Ooh! Definite improvement! Though clearly, punctuation is getting in the way; it's featured in no fewer than two of our top words.

We spoke last time about how removing punctuation could be a little dangerous; what if the punctuation is inherent to the meaning of the word (i.e., a contraction)?

Here, we'll compromise a little: we'll get the "easy" punctuation, like exclamation marks, periods, and commas, and leave the rest.


In [12]:
def preprocess_v4(book, stopwords):
    # First, lowercase everything.
    lower = book.lower()
    
    # Second, split into lines.
    lines = lower.split("\n")
    
    # Third, split each line into words.
    words = []
    for line in lines:
        tokens = line.strip().split(" ")
        
        # Check for stopwords.
        for t in tokens:

            # Cut off any end-of-sentence punctuation.
            if t.endswith(",") or t.endswith("!") or t.endswith(".") or \
                    t.endswith(":") or t.endswith(";") or t.endswith("?"):
                t = t[:-1]

            if t in stopwords or len(t) <= 2: continue
            words.append(t)

    # That's it!
    return count(words)

Alright, let's check it out again.


In [13]:
counts = {}
for k, v in books.items():
    counts[k] = preprocess_v4(v, stopwords)
    
print_results(counts)


'alice' has 4023 unique words, and the most common is 'said', occuring 456 times.
'pride' has 8263 unique words, and the most common is 'elizabeth', occuring 587 times.
'frank' has 7733 unique words, and the most common is 'myself', occuring 133 times.
'finn' has 9742 unique words, and the most common is 'says', occuring 628 times.
'tom' has 9807 unique words, and the most common is 'tom', occuring 611 times.
'holmes' has 10511 unique words, and the most common is 'said', occuring 484 times.
'bwulf' has 8497 unique words, and the most common is 'beowulf', occuring 156 times.

Now we're getting somewhere!
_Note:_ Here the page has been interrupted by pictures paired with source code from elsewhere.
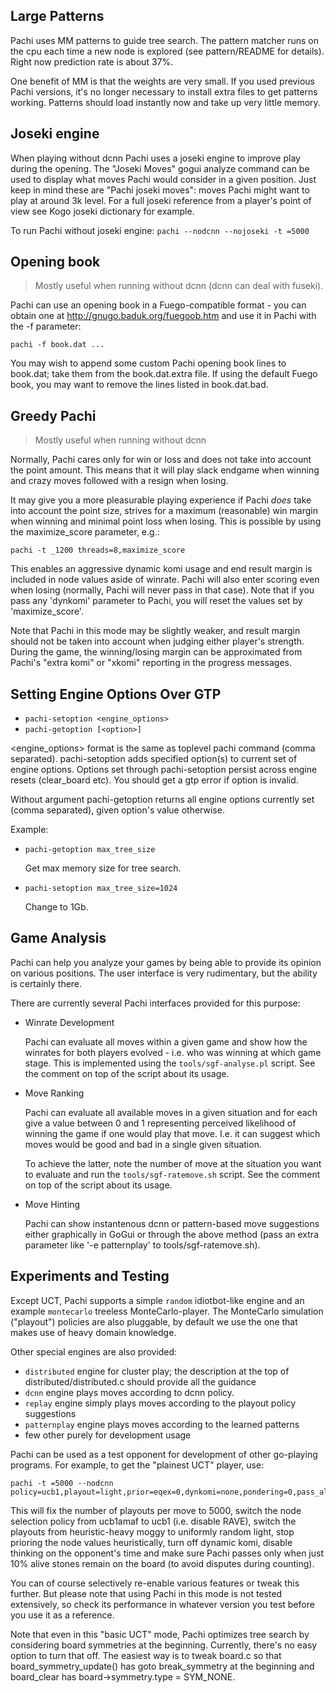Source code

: ## Large Patterns

Pachi uses MM patterns to guide tree search. The pattern matcher runs
on the cpu each time a new node is explored (see pattern/README for details).
Right now prediction rate is about 37%.

One benefit of MM is that the weights are very small. If you used previous
Pachi versions, it's no longer necessary to install extra files to
get patterns working. Patterns should load instantly now and take up
very little memory.


## Joseki engine

When playing without dcnn Pachi uses a joseki engine to improve play during
the opening. The "Joseki Moves" gogui analyze command can be used to display
what moves Pachi would consider in a given position. Just keep in mind these
are "Pachi joseki moves": moves Pachi might want to play at around 3k level.
For a full joseki reference from a player's point of view see Kogo joseki
dictionary for example.

To run Pachi without joseki engine:
   `pachi --nodcnn --nojoseki -t =5000`


## Opening book

> Mostly useful when running without dcnn (dcnn can deal with fuseki).

Pachi can use an opening book in a Fuego-compatible format - you can
obtain one at http://gnugo.baduk.org/fuegoob.htm and use it in Pachi
with the -f parameter:

	pachi -f book.dat ...

You may wish to append some custom Pachi opening book lines to book.dat;
take them from the book.dat.extra file. If using the default Fuego book,
you may want to remove the lines listed in book.dat.bad.


## Greedy Pachi

> Mostly useful when running without dcnn

Normally, Pachi cares only for win or loss and does not take into
account the point amount. This means that it will play slack endgame
when winning and crazy moves followed with a resign when losing.

It may give you a more pleasurable playing experience if Pachi
_does_ take into account the point size, strives for a maximum
(reasonable) win margin when winning and minimal point loss when
losing. This is possible by using the maximize_score parameter, e.g.:

	pachi -t _1200 threads=8,maximize_score

This enables an aggressive dynamic komi usage and end result margin
is included in node values aside of winrate. Pachi will also enter
scoring even when losing (normally, Pachi will never pass in that case).
Note that if you pass any 'dynkomi' parameter to Pachi, you will reset
the values set by 'maximize_score'.

Note that Pachi in this mode may be slightly weaker, and result margin
should not be taken into account when judging either player's strength.
During the game, the winning/losing margin can be approximated from
Pachi's "extra komi" or "xkomi" reporting in the progress messages.


## Setting Engine Options Over GTP

- `pachi-setoption <engine_options>`
- `pachi-getoption [<option>]`

<engine_options> format is the same as toplevel pachi command (comma separated).
pachi-setoption adds specified option(s) to current set of engine options.
Options set through pachi-setoption persist across engine resets (clear_board etc).
You should get a gtp error if option is invalid.

Without argument pachi-getoption returns all engine options currently set (comma separated),
given option's value otherwise.

Example:

* `pachi-getoption max_tree_size`

  Get max memory size for tree search.

* `pachi-setoption max_tree_size=1024`

  Change to 1Gb.


## Game Analysis

Pachi can help you analyze your games by being able to provide its
opinion on various positions. The user interface is very rudimentary,
but the ability is certainly there.

There are currently several Pachi interfaces provided for this purpose:

* Winrate Development

  Pachi can evaluate all moves within a given game and show how
  the winrates for both players evolved - i.e. who was winning at which
  game stage. This is implemented using the `tools/sgf-analyse.pl` script.
  See the comment on top of the script about its usage.

* Move Ranking

  Pachi can evaluate all available moves in a given situation
  and for each give a value between 0 and 1 representing perceived
  likelihood of winning the game if one would play that move. I.e. it can
  suggest which moves would be good and bad in a single given situation.

  To achieve the latter, note the number of move at the situation you
  want to evaluate and run the `tools/sgf-ratemove.sh` script.
  See the comment on top of the script about its usage.

* Move Hinting

  Pachi can show instantenous dcnn or pattern-based move suggestions either
  graphically in GoGui or through the above method (pass an extra parameter
  like '-e patternplay' to tools/sgf-ratemove.sh).


## Experiments and Testing

Except UCT, Pachi supports a simple `random` idiotbot-like engine and an
example `montecarlo` treeless MonteCarlo-player. The MonteCarlo simulation ("playout")
policies are also pluggable, by default we use the one that makes use of
heavy domain knowledge.

Other special engines are also provided:
* `distributed` engine for cluster play; the description at the top of
  distributed/distributed.c should provide all the guidance
* `dcnn` engine plays moves according to dcnn policy.
* `replay` engine simply plays moves according to the playout policy suggestions
* `patternplay` engine plays moves according to the learned patterns
* few other purely for development usage

Pachi can be used as a test opponent for development of other go-playing
programs. For example, to get the "plainest UCT" player, use:

	pachi -t =5000 --nodcnn policy=ucb1,playout=light,prior=eqex=0,dynkomi=none,pondering=0,pass_all_alive

This will fix the number of playouts per move to 5000, switch the node
selection policy from ucb1amaf to ucb1 (i.e. disable RAVE), switch the
playouts from heuristic-heavy moggy to uniformly random light, stop
prioring the node values heuristically, turn off dynamic komi, disable
thinking on the opponent's time and make sure Pachi passes only when
just 10% alive stones remain on the board (to avoid disputes during
counting).

You can of course selectively re-enable various features or tweak this
further. But please note that using Pachi in this mode is not tested
extensively, so check its performance in whatever version you test
before you use it as a reference.

Note that even in this "basic UCT" mode, Pachi optimizes tree search
by considering board symmetries at the beginning. Currently, there's no
easy option to turn that off. The easiest way is to tweak board.c so
that board_symmetry_update() has goto break_symmetry at the beginning
and board_clear has board->symmetry.type = SYM_NONE.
But this introduces a new concept--in looking at this list, wouldn't you say that "says" and "said" are probably, semantically, more or less the same word?

Stemming

Stemming is the process by which we convert words with similar meaning into the same word, so their similarity is reflected in our analysis. Words like "imaging" and "images", or "says" and "said" should probably be considered the same thing.

To do this, we'll need an external Python package: the Natural Language Toolkit, or NLTK. (it's installed on JupyterHub, so go ahead and play with it!)


In [14]:
import nltk

def preprocess_v5(book, stopwords):
    lower = book.lower()
    lines = lower.split("\n")
    
    # Create the stemmer.
    stemmer = nltk.stem.SnowballStemmer('english')

    words = []
    for line in lines:
        tokens = line.strip().split(" ")
        
        for t in tokens:
            if t.endswith(",") or t.endswith("!") or t.endswith(".") or \
                    t.endswith(":") or t.endswith(";") or t.endswith("?"):
                t = t[:-1]

            if t in stopwords or len(t) <= 2: continue
            stemmed = stemmer.stem(t)
            words.append(stemmed)

    # That's it!
    return count(words)

How did this go?


In [15]:
counts = {}
for k, v in books.items():
    counts[k] = preprocess_v5(v, stopwords)
    
print_results(counts)


'alice' has 3174 unique words, and the most common is 'said', occuring 456 times.
'pride' has 5848 unique words, and the most common is 'elizabeth', occuring 587 times.
'frank' has 5256 unique words, and the most common is 'feel', occuring 152 times.
'finn' has 8070 unique words, and the most common is 'say', occuring 847 times.
'tom' has 7596 unique words, and the most common is 'tom', occuring 611 times.
'holmes' has 8004 unique words, and the most common is 'said', occuring 484 times.
'bwulf' has 6871 unique words, and the most common is 'beowulf', occuring 192 times.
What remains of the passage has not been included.